=== Exercise material ===

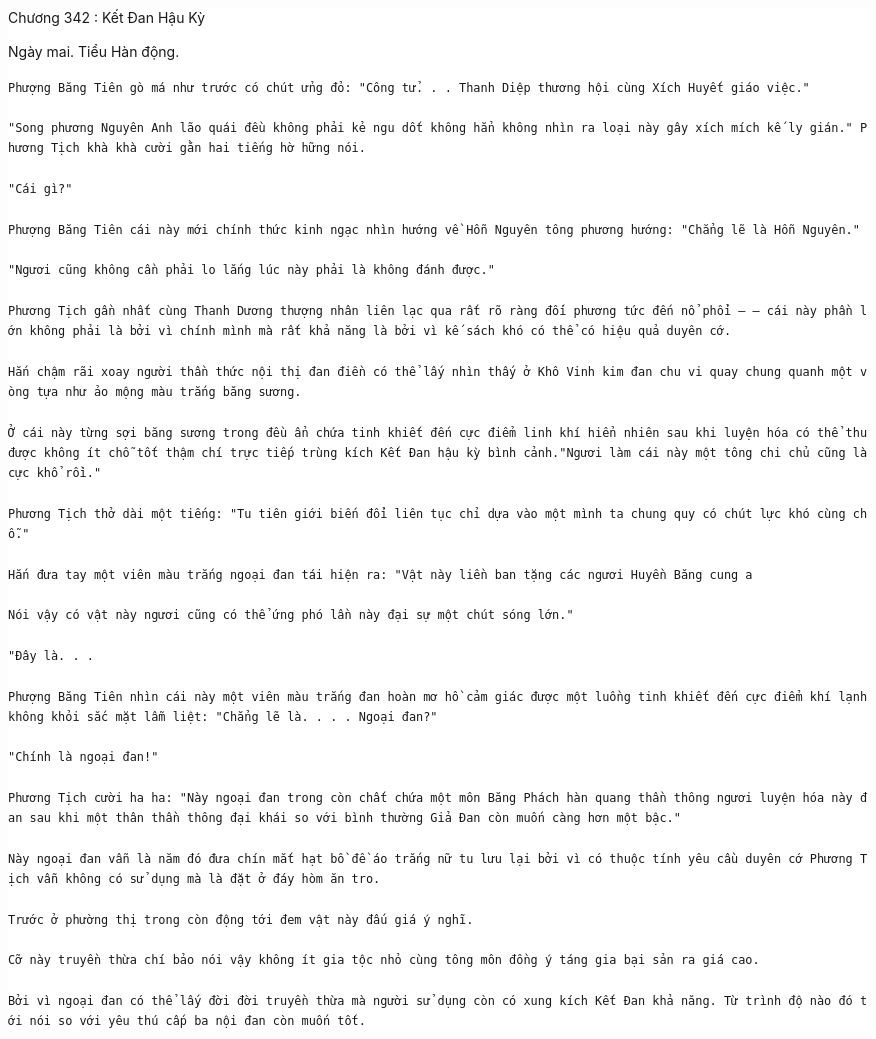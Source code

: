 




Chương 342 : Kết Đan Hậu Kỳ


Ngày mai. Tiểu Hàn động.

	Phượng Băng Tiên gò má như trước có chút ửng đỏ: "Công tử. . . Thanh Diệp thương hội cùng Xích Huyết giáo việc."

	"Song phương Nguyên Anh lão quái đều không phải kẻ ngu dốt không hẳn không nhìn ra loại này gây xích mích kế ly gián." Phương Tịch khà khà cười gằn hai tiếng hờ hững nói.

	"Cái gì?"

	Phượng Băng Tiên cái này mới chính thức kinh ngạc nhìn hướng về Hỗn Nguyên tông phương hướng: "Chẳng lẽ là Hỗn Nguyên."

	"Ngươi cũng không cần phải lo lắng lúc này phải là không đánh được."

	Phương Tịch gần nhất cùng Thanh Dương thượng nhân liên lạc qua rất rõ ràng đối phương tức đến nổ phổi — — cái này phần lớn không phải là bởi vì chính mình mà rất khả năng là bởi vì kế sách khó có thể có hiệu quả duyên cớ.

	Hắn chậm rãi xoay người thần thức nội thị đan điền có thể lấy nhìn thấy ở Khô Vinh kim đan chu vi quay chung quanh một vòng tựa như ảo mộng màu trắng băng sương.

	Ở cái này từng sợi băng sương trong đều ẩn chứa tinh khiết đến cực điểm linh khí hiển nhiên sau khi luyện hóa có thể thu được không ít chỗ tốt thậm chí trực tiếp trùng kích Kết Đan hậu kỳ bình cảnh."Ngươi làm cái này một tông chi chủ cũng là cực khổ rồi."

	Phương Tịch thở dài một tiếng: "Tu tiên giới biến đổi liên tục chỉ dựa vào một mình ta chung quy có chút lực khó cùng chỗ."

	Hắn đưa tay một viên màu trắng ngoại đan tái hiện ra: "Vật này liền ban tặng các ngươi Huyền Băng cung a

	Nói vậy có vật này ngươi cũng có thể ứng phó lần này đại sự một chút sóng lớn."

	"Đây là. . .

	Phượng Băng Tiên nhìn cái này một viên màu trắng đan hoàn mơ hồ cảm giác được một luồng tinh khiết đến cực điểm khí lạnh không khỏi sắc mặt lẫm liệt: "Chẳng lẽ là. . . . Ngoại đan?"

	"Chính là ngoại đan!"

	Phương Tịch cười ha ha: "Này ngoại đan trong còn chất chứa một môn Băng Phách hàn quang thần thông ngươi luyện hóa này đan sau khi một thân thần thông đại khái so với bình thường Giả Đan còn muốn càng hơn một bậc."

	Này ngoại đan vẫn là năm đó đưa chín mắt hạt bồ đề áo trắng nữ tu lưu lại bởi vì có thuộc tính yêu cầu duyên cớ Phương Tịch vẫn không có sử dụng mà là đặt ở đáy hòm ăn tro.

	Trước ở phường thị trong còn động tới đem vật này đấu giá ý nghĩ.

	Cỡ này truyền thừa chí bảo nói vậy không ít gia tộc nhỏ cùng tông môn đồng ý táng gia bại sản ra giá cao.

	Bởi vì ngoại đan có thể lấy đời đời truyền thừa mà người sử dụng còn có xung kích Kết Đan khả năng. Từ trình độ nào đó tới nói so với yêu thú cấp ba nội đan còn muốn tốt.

===
=== Exercise material ===

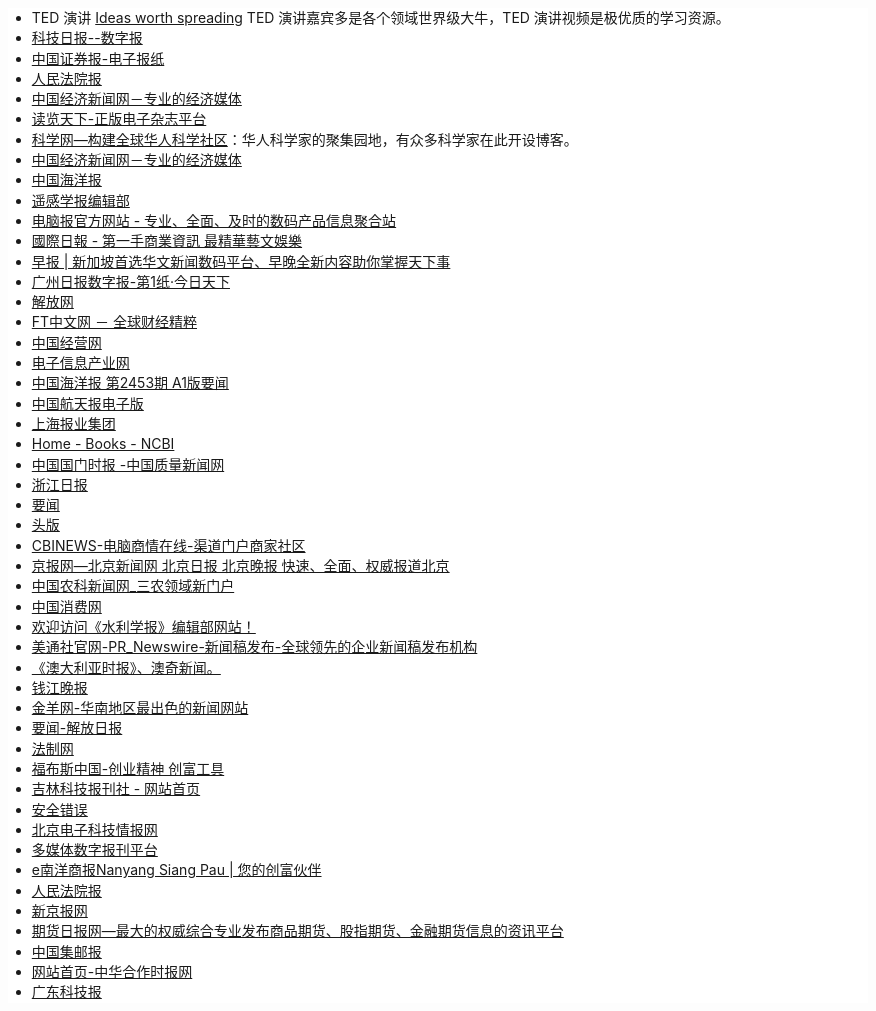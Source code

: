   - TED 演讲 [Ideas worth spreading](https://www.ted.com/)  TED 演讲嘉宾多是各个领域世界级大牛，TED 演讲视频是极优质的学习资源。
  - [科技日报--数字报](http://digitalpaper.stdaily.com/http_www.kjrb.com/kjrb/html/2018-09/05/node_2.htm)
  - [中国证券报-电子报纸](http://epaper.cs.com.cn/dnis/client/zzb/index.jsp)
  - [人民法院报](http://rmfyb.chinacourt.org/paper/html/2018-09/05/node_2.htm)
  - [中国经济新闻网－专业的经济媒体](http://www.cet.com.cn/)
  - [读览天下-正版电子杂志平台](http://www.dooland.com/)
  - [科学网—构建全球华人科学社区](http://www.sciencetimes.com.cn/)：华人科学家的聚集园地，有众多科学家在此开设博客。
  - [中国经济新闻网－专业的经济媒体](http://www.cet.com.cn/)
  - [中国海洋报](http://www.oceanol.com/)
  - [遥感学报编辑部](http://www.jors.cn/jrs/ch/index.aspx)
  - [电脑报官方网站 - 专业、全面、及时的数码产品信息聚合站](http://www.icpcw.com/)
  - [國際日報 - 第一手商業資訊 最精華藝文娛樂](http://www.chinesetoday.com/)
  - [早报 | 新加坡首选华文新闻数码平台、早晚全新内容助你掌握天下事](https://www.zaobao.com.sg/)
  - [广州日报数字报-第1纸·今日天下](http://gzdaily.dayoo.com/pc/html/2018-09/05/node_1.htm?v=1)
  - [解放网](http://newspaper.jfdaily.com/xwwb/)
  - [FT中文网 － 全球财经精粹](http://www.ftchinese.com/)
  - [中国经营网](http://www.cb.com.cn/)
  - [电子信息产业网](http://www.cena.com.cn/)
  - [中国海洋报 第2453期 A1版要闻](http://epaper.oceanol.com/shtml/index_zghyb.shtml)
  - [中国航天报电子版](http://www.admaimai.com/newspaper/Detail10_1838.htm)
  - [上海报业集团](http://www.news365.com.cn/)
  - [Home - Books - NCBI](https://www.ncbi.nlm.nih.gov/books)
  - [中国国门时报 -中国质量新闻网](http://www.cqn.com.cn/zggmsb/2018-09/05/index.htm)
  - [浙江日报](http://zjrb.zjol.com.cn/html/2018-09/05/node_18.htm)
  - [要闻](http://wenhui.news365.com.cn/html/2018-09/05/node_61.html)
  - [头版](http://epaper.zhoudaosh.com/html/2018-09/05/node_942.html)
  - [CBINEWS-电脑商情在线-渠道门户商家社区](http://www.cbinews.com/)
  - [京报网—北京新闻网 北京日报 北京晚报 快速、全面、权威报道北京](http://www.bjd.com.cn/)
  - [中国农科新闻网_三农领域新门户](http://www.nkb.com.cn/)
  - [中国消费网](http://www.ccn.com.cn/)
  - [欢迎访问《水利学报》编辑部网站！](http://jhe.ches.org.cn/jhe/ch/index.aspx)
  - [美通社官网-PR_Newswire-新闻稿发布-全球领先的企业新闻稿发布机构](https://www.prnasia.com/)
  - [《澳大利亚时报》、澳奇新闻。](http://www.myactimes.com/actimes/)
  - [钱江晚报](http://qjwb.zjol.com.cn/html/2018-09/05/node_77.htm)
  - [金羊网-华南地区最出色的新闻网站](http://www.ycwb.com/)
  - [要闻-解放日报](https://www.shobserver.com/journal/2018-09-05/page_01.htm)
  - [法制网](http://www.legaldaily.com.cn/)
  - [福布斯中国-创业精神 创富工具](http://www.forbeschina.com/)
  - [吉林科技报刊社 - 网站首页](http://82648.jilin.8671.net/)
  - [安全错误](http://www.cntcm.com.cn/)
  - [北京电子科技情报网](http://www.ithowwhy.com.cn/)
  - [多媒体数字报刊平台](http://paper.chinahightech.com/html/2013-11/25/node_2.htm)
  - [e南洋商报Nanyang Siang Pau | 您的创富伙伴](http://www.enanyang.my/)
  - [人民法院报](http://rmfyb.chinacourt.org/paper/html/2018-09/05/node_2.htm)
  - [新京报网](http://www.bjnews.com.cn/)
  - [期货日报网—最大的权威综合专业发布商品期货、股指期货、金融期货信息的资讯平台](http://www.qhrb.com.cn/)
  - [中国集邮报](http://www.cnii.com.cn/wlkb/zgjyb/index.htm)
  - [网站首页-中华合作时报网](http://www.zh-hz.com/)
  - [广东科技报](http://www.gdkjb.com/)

===

Problem details — Copy each line above where the string "truyền" occurs.

Response to this exercise —
	Cỡ này truyền thừa chí bảo nói vậy không ít gia tộc nhỏ cùng tông môn đồng ý táng gia bại sản ra giá cao.
	Bởi vì ngoại đan có thể lấy đời đời truyền thừa mà người sử dụng còn có xung kích Kết Đan khả năng. Từ trình độ nào đó tới nói so với yêu thú cấp ba nội đan còn muốn tốt.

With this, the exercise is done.